Iowa Caucus Strategery: Why Cory Booker Won a Delegate

Cory Booker arrives to speak to reporters after the fourth Democratic presidential debate at Otterbein University in Westerville, Ohio, October 15, 2019. (Aaron Josefczyk/Reuters)

Des Moines — At Drake University’s fieldhouse, Monday night’s caucus ended with an amusing twist: Senator Cory Booker, who dropped out of the race in January, won one of the precinct’s six delegates.

After the first round of voting at the precinct, only three candidates had cleared the 15 percent “viability” threshold. Out of 403 caucusgoers, Elizabeth Warren won 120, Pete Buttigieg won 101, and Bernie Sanders won 100.

That gave the caucusgoers who backed the non-viable candidates — Joe Biden, Amy Klobuchar, and Andrew Yang — a chance to put their heads together before the second round of voting. If they simply distributed themselves as they wished among Warren, Buttigieg, and Sanders, each of those three candidates would likely have gotten two delegates apiece.

But by banding together, the students for Klobuchar, Biden, and Yang had enough power to take one of the six delegates — and deny one to the three viable candidates. The students decided not to create an “uncommitted” delegate because they deliberately wanted to send a message that they wanted a more moderate candidate. One student suggested they back Tulsi Gabbard, but the group eventually decided it was a bad idea to support someone still in the race.

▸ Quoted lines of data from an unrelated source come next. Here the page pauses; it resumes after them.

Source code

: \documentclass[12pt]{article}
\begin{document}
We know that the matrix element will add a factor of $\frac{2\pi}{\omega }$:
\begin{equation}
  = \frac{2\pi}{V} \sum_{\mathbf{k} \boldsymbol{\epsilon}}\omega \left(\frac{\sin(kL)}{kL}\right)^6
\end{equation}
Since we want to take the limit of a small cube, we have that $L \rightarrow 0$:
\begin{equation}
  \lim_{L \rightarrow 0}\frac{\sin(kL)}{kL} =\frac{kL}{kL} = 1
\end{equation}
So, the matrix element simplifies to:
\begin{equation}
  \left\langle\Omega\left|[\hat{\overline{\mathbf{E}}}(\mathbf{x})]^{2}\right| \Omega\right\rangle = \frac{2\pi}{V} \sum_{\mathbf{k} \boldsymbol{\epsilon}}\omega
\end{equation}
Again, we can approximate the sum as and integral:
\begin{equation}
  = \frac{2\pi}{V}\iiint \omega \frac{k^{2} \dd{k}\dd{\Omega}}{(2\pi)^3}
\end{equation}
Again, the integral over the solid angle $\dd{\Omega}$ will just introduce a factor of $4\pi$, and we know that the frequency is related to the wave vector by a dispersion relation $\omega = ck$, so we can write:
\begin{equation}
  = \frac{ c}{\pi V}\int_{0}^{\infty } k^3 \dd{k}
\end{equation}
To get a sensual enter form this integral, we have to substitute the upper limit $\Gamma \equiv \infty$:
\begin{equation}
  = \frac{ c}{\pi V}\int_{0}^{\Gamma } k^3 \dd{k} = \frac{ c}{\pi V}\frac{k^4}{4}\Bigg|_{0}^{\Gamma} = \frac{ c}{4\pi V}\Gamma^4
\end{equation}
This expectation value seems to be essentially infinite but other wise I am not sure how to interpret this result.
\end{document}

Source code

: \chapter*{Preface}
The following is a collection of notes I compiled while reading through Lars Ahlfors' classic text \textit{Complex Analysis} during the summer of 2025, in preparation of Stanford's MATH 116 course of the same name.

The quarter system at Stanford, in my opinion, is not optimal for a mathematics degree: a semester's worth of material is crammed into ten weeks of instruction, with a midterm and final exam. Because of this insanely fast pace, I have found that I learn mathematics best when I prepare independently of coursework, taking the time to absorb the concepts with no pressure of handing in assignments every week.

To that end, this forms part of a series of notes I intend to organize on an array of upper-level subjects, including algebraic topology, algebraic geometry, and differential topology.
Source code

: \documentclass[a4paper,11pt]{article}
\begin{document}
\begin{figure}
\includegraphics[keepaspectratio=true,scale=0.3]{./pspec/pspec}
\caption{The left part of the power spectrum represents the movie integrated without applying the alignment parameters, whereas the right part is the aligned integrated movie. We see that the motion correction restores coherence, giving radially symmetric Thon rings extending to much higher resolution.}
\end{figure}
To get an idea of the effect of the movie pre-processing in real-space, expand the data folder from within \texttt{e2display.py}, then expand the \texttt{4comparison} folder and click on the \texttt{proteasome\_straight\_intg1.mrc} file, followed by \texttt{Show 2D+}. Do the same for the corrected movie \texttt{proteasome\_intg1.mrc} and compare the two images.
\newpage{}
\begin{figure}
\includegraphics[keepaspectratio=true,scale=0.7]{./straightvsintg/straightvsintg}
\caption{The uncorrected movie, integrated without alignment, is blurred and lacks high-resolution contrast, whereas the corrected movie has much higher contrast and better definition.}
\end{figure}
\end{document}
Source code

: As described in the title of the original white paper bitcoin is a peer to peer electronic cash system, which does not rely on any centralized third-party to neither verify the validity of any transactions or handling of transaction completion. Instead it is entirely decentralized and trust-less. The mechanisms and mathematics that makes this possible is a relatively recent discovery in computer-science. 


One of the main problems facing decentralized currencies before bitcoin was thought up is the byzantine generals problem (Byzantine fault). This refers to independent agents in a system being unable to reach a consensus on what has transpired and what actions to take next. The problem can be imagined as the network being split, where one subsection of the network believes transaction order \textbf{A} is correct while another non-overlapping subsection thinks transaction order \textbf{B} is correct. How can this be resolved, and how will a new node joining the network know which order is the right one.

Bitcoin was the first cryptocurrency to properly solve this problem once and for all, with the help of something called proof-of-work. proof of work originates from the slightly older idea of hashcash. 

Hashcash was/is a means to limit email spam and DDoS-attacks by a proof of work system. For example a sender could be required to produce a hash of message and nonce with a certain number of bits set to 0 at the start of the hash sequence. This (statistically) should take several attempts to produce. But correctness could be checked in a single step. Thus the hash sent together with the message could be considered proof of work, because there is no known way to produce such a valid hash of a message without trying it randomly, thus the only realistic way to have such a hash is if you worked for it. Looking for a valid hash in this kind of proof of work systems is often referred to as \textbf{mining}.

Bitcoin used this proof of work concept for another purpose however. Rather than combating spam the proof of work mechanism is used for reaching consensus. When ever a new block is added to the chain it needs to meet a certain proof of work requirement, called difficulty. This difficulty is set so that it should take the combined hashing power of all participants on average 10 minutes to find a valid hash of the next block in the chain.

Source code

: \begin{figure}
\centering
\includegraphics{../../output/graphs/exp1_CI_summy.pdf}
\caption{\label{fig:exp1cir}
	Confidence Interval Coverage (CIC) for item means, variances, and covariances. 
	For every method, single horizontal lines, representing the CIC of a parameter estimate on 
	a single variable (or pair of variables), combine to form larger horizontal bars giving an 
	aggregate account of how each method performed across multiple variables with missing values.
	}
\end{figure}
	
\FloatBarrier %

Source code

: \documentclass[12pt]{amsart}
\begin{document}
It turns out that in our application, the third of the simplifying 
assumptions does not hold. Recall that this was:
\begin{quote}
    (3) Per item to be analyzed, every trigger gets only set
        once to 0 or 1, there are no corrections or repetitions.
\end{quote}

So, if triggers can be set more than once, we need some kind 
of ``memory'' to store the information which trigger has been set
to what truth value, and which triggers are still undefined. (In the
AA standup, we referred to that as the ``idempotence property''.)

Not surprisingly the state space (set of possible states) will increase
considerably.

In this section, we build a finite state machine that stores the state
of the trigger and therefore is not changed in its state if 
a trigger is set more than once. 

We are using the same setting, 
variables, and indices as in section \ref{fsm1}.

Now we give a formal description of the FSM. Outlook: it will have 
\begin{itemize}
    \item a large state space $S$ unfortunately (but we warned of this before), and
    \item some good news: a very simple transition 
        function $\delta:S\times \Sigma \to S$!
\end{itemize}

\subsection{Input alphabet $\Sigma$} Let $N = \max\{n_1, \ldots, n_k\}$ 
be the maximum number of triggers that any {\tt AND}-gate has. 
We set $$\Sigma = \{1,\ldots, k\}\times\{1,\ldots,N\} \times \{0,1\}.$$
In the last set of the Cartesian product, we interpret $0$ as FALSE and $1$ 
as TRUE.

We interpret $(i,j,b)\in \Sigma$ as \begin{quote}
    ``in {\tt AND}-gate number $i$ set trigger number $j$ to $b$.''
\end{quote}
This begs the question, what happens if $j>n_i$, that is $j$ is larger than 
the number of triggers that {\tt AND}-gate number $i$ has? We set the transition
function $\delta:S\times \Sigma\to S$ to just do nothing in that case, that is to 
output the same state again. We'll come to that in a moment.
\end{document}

Drake sophomore Ireland Larsen, who wore her Cory Booker T-shirt to the caucus, was one of the students who proposed New Jersey senator as a compromise. And following some discussion, the students were in agreement. After the second “alignment” of votes occurred, the tally was Warren 127, Buttigieg 108, Sanders 101, and Booker 65. The gambit likely cost Sanders a precinct delegate: Sanders and Booker each walked away with one delegate, while Warren and Buttigieg each got two.

“We get a moderate. We block a delegate from going to Warren or Pete or Sanders. So that was the idea,” said Drake senior Sean Griffin, who initially backed Klobuchar. “We hope that at the end of the day maybe it shows that there’s a voice missing in the race.”